[Opening Record set section]
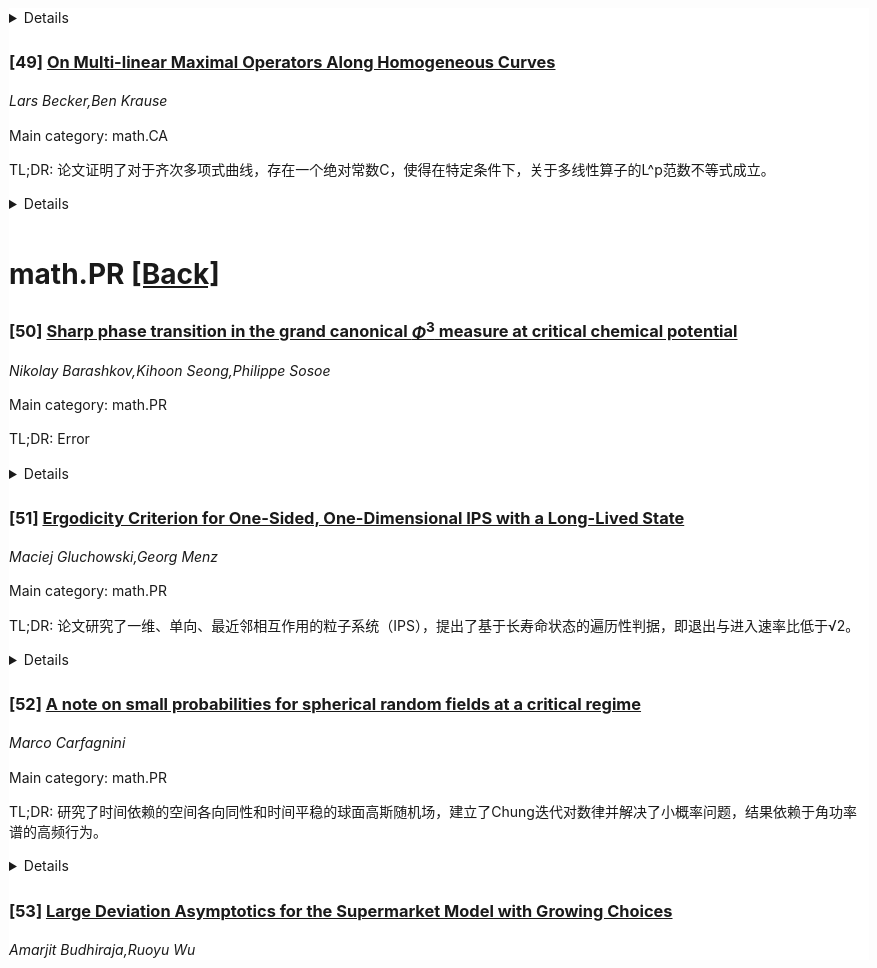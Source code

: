 
<details><summary>Details</summary></details>


### [49] [On Multi-linear Maximal Operators Along Homogeneous Curves](https://arxiv.org/abs/2508.09080)
*Lars Becker,Ben Krause*

Main category: math.CA

TL;DR: 论文证明了对于齐次多项式曲线，存在一个绝对常数C，使得在特定条件下，关于多线性算子的L^p范数不等式成立。


<details><summary>Details</summary></details>


<div id='math.PR'></div>

# math.PR [[Back]](#toc)

### [50] [Sharp phase transition in the grand canonical $Φ^3$ measure at critical chemical potential](https://arxiv.org/abs/2508.08427)
*Nikolay Barashkov,Kihoon Seong,Philippe Sosoe*

Main category: math.PR

TL;DR: Error


<details><summary>Details</summary></details>


### [51] [Ergodicity Criterion for One-Sided, One-Dimensional IPS with a Long-Lived State](https://arxiv.org/abs/2508.08459)
*Maciej Gluchowski,Georg Menz*

Main category: math.PR

TL;DR: 论文研究了一维、单向、最近邻相互作用的粒子系统（IPS），提出了基于长寿命状态的遍历性判据，即退出与进入速率比低于√2。


<details><summary>Details</summary></details>


### [52] [A note on small probabilities for spherical random fields at a critical regime](https://arxiv.org/abs/2508.08562)
*Marco Carfagnini*

Main category: math.PR

TL;DR: 研究了时间依赖的空间各向同性和时间平稳的球面高斯随机场，建立了Chung迭代对数律并解决了小概率问题，结果依赖于角功率谱的高频行为。


<details><summary>Details</summary></details>


### [53] [Large Deviation Asymptotics for the Supermarket Model with Growing Choices](https://arxiv.org/abs/2508.08586)
*Amarjit Budhiraja,Ruoyu Wu*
[Closing Record set section]
[Task]:
Every line from the one containing "### [52] [A note" to the end of the entries must be set down exactly, with none omitted and none added.

[Answer to the exercise]:
### [52] [A note on small probabilities for spherical random fields at a critical regime](https://arxiv.org/abs/2508.08562)
*Marco Carfagnini*

Main category: math.PR

TL;DR: 研究了时间依赖的空间各向同性和时间平稳的球面高斯随机场，建立了Chung迭代对数律并解决了小概率问题，结果依赖于角功率谱的高频行为。


<details><summary>Details</summary></details>


### [53] [Large Deviation Asymptotics for the Supermarket Model with Growing Choices](https://arxiv.org/abs/2508.08586)
*Amarjit Budhiraja,Ruoyu Wu*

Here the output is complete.